◆ **Given records**:
□ □ □ □ □

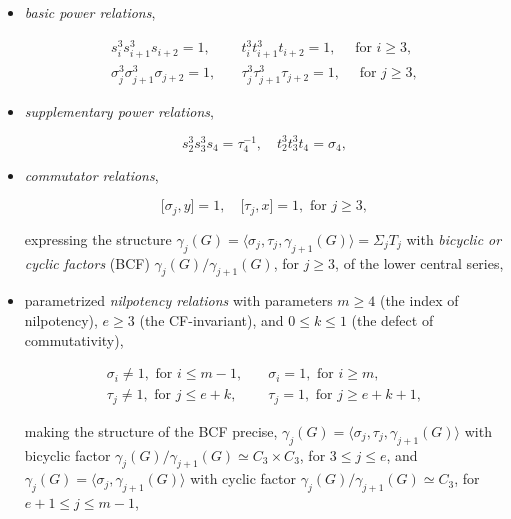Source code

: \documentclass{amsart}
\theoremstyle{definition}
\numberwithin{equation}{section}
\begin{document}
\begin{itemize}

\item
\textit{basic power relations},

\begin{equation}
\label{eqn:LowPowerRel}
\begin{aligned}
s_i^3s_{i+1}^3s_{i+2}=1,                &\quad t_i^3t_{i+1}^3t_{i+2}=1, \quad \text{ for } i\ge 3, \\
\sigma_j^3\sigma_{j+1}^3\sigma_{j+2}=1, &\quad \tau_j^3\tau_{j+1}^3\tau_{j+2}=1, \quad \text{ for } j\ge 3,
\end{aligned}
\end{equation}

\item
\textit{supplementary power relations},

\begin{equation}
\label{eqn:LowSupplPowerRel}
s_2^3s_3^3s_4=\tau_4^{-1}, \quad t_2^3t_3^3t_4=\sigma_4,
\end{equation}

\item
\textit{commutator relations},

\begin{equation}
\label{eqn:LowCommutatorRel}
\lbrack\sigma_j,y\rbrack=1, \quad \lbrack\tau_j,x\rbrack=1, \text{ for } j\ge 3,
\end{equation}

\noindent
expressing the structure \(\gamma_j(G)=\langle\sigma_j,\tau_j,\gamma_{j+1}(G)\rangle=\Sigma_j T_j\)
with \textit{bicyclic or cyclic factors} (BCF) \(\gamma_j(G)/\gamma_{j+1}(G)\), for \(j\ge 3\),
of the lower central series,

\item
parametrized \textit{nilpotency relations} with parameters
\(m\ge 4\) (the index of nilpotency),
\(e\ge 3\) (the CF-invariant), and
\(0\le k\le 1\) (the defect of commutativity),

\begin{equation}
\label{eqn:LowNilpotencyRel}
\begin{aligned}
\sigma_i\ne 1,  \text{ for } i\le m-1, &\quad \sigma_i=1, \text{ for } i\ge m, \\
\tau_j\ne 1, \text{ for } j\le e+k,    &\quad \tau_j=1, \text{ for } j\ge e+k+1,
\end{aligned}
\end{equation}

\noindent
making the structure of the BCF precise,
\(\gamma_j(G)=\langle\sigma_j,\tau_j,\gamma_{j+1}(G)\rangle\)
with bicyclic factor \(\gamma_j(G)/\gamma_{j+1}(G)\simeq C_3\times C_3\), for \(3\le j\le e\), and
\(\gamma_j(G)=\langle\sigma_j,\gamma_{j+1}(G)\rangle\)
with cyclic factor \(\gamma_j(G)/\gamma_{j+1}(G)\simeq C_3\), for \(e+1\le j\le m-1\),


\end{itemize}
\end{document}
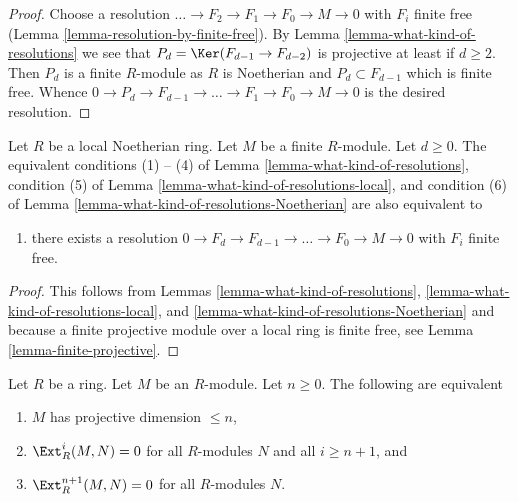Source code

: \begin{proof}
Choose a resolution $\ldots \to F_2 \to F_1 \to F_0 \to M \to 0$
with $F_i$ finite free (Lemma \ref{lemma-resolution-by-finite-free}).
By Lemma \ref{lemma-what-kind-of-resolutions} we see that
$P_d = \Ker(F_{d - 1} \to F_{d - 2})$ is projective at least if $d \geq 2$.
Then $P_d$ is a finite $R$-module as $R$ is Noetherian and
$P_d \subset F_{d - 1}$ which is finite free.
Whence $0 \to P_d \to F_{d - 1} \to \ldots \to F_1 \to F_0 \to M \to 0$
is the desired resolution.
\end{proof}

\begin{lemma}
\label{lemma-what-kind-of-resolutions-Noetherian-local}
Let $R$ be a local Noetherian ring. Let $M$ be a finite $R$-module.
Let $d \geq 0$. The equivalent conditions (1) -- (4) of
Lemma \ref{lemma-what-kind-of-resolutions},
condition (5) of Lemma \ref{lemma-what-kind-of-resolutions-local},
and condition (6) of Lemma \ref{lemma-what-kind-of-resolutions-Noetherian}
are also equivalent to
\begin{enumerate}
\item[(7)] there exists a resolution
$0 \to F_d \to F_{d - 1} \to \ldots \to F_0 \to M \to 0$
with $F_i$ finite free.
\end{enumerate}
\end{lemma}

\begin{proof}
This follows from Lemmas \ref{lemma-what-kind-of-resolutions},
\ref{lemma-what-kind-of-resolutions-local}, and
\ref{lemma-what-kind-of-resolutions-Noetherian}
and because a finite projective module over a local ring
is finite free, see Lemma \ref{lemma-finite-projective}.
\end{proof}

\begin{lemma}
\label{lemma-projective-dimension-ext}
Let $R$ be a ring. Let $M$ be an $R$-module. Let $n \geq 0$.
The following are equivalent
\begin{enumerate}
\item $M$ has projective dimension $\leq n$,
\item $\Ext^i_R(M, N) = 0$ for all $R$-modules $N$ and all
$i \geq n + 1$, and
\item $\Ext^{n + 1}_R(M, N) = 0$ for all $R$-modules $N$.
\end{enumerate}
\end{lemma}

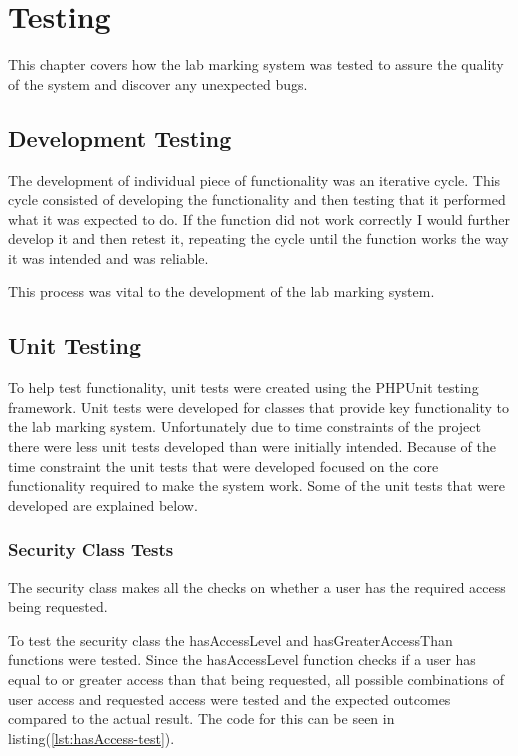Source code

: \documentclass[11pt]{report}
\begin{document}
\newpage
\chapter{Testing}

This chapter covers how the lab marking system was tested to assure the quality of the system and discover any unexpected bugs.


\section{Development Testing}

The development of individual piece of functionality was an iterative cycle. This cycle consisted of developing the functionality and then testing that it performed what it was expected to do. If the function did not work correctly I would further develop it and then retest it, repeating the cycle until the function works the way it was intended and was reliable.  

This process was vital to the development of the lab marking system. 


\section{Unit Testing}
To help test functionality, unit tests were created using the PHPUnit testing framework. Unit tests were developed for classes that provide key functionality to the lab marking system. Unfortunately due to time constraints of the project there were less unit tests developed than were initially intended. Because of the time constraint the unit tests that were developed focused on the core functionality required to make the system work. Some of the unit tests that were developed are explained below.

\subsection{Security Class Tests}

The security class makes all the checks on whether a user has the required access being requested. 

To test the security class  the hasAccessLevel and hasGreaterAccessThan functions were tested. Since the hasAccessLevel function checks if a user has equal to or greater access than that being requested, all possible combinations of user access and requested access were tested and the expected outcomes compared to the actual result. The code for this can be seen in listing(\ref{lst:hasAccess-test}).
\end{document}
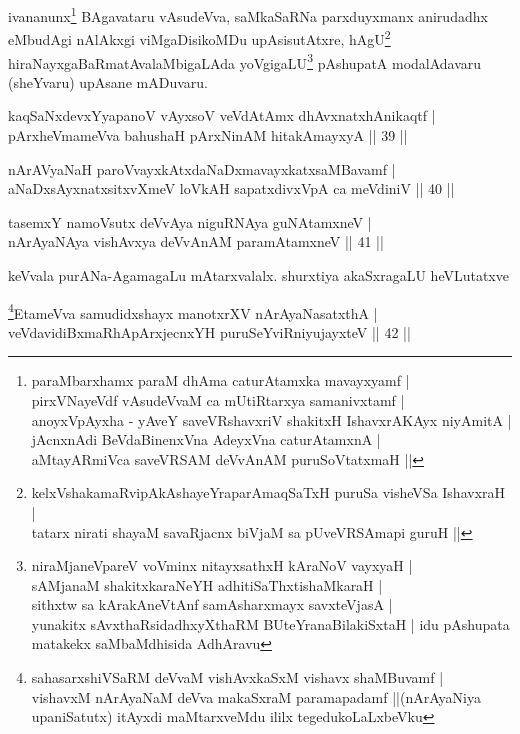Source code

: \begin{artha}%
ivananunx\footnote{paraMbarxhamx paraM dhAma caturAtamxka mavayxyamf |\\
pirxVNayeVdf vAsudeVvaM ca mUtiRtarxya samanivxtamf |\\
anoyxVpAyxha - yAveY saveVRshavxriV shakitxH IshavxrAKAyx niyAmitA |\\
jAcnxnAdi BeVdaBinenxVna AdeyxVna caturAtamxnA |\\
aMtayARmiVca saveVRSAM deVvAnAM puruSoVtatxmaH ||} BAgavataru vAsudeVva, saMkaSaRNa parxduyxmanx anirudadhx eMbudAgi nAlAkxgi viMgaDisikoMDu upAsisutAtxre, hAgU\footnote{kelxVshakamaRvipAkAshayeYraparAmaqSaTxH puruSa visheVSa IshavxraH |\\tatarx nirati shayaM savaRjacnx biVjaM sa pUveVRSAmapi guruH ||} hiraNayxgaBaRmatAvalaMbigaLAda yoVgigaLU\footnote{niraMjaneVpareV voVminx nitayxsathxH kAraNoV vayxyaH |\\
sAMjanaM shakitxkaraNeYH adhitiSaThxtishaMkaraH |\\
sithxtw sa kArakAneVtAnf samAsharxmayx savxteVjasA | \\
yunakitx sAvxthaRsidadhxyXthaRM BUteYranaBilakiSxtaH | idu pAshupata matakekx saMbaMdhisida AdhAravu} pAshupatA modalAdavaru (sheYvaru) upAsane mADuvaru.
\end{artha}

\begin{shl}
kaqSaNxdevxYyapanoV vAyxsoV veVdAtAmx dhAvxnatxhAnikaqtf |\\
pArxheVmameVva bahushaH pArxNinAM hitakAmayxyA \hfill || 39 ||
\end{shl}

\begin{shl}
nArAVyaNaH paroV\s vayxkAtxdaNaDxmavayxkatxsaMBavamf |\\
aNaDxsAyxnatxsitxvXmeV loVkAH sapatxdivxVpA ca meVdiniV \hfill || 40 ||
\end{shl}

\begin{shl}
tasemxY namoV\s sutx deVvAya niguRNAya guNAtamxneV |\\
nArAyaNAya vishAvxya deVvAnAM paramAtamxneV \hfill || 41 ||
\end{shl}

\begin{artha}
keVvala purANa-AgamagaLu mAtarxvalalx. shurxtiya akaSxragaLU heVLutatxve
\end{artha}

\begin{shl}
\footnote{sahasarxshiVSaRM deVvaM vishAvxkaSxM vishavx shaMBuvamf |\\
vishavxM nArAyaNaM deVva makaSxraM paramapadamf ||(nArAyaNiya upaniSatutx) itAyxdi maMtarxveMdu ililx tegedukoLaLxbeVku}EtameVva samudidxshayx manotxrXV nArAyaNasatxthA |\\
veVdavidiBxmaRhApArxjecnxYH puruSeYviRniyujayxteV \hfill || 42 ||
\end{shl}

□ □ □ □ □

◆ **Work instructions**:
Count the lines of the data above where the string "textit" shows up; reply with the number only.

◆ **Solution for this exercise**:
5